_DIRECTIONS FOR THIS TASK_
Transcribe the records word for word, beginning with the first line and ending with the line that contains "- Docker Compose (version 2.0+)"; include nothing else.
---*---
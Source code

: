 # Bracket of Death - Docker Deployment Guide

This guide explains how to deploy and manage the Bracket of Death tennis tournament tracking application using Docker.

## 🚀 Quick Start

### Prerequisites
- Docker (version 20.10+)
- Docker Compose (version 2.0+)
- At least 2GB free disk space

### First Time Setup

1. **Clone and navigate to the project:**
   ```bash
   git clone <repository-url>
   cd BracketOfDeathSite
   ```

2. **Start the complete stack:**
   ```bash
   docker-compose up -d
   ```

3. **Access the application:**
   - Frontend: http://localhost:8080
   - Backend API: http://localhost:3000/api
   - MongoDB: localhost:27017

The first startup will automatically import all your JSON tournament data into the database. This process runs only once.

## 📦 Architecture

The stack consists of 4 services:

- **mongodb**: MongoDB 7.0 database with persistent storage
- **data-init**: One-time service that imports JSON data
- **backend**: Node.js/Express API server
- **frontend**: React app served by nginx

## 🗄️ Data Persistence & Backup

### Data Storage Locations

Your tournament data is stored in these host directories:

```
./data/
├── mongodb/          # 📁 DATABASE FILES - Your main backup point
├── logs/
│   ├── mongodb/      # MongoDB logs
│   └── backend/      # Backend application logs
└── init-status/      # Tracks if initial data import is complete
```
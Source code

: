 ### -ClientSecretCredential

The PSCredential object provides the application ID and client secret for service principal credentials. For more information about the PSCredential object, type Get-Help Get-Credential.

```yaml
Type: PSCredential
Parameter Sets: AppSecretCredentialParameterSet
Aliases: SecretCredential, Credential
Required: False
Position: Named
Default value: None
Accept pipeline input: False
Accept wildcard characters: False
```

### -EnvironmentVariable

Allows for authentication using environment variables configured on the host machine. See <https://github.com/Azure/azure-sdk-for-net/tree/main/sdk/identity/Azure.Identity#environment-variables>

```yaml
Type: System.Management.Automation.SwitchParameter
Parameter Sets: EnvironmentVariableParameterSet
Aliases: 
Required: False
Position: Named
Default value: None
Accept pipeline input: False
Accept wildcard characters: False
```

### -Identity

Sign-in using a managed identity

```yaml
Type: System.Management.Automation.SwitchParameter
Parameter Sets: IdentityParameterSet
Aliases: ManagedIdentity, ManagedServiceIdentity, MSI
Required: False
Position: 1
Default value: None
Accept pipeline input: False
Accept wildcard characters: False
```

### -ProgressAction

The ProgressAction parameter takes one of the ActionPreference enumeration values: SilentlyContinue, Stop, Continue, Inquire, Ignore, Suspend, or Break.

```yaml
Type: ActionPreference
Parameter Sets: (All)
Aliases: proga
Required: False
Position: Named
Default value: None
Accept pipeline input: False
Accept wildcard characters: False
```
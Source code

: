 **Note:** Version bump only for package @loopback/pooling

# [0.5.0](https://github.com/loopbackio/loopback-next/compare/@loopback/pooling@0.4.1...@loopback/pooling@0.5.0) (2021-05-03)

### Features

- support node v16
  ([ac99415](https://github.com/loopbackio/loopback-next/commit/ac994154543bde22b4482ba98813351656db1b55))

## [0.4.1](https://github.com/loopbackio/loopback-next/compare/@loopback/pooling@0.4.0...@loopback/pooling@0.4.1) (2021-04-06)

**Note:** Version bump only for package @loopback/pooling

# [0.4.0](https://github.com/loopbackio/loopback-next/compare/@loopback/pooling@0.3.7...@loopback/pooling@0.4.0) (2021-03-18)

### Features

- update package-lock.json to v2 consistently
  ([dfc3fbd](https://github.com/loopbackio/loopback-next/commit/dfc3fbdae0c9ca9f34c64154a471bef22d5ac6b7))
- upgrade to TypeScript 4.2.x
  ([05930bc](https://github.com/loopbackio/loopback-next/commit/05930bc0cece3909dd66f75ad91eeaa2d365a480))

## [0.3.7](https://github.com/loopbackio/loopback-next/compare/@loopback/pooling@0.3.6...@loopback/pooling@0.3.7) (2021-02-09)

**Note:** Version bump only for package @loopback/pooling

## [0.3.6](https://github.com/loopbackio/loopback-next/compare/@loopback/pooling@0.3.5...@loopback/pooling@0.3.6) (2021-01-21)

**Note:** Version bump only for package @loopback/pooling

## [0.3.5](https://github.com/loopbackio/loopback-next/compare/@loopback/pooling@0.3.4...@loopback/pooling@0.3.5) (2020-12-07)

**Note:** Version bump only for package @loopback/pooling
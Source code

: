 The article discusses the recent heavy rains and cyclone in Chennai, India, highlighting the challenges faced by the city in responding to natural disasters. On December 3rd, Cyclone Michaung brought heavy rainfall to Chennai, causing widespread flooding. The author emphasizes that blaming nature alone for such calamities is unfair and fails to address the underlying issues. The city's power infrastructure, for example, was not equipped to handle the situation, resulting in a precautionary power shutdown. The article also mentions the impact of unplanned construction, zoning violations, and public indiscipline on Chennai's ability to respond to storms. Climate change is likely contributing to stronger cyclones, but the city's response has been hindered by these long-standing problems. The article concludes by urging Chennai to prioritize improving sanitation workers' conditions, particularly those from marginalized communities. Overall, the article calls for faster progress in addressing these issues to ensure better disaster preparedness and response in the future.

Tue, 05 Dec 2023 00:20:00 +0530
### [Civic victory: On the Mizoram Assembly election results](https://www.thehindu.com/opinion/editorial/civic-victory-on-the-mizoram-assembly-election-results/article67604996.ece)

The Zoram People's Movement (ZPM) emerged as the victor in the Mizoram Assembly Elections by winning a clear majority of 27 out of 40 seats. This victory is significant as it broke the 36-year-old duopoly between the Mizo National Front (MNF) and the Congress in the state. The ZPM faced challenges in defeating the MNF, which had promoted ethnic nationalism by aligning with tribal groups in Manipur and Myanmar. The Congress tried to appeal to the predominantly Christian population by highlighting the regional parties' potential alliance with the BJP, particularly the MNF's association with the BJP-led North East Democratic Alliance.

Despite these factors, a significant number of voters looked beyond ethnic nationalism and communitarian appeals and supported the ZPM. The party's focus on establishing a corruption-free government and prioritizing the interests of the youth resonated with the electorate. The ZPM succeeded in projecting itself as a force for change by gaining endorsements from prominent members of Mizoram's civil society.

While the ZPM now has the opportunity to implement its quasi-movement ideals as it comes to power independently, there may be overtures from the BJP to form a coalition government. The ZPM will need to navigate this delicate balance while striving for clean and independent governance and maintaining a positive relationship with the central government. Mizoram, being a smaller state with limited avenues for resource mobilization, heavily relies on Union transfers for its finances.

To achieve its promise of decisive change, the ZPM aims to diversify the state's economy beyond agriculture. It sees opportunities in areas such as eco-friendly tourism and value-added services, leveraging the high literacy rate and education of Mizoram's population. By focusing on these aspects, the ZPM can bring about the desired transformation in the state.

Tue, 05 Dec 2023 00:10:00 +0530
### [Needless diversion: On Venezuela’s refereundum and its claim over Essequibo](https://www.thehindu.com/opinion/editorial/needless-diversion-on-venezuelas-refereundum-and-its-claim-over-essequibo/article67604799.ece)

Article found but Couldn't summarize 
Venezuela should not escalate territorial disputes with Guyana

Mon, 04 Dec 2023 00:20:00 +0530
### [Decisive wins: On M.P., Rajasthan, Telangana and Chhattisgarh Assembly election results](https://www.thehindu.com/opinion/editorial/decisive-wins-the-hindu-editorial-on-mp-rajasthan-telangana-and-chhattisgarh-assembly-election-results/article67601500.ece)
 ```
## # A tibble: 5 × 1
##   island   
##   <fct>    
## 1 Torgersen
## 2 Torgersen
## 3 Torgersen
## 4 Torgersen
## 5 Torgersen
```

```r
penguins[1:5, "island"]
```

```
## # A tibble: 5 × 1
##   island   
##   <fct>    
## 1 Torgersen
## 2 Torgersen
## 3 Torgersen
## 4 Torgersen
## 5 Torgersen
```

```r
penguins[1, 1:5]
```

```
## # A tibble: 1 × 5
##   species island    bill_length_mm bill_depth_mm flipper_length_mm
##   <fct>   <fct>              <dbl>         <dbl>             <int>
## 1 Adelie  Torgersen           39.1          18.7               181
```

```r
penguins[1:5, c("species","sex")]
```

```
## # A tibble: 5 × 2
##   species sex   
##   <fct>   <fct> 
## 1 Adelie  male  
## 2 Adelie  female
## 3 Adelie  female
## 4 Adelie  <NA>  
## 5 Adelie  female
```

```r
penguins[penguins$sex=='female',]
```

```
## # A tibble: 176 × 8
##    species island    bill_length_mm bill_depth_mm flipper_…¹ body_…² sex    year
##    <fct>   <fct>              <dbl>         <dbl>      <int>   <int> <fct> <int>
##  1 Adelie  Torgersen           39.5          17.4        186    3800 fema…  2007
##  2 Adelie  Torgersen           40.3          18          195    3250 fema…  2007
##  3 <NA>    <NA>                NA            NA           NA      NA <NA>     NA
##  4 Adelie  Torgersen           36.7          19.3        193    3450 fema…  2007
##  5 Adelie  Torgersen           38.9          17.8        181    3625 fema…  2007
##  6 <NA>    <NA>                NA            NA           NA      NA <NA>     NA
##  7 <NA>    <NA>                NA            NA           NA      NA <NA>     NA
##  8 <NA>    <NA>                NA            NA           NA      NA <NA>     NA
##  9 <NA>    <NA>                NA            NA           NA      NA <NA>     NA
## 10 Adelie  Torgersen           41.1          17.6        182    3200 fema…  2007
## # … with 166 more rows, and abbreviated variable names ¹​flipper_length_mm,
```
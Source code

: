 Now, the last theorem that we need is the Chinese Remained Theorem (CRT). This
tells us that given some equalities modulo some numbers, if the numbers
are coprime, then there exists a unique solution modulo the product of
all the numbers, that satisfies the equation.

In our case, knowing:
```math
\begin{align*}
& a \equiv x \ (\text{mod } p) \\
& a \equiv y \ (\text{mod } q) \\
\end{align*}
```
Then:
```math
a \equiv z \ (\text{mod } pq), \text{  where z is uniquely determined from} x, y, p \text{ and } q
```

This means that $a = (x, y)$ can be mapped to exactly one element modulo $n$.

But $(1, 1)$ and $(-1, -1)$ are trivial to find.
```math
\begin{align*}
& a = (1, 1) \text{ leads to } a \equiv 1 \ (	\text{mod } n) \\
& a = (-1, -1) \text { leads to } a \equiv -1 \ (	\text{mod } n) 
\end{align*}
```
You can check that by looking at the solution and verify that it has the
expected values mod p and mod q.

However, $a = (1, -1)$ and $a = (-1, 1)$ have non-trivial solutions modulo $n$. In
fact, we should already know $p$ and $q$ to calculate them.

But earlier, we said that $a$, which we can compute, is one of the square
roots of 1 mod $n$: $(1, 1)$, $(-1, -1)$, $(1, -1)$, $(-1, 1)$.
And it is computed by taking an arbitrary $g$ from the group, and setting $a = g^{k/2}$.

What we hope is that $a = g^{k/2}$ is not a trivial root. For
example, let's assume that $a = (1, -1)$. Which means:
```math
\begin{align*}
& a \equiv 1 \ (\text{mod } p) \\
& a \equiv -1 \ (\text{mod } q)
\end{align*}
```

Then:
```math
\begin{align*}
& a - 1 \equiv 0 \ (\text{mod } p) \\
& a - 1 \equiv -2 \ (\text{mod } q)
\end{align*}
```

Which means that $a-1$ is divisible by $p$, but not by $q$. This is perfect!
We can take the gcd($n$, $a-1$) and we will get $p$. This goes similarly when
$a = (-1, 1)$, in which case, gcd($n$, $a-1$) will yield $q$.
---*---
_TASK SOLUTION_
Source code

: # Bracket of Death - Docker Deployment Guide

This guide explains how to deploy and manage the Bracket of Death tennis tournament tracking application using Docker.

## 🚀 Quick Start

### Prerequisites
- Docker (version 20.10+)
- Docker Compose (version 2.0+)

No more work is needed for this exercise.